◆ **BRIEF**
The answer must be a single number: the count of lines below that contain the string "Summary".

◆ **INFORMATION SUPPLIED**
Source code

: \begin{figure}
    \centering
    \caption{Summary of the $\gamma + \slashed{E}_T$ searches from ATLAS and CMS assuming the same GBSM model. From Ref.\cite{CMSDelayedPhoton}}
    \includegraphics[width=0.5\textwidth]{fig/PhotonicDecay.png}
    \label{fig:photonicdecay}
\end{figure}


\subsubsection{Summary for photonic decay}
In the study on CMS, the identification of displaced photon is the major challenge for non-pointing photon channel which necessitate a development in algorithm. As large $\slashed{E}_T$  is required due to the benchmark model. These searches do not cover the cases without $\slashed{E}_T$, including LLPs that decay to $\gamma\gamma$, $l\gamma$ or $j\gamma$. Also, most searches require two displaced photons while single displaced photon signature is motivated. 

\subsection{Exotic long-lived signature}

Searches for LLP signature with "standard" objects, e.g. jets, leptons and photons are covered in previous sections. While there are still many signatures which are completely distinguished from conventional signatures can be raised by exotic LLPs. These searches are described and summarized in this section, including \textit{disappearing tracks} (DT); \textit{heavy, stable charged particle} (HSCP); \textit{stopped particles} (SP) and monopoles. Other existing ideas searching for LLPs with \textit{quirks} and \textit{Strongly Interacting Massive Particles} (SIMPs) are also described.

◆ **WRITTEN ANSWER**
2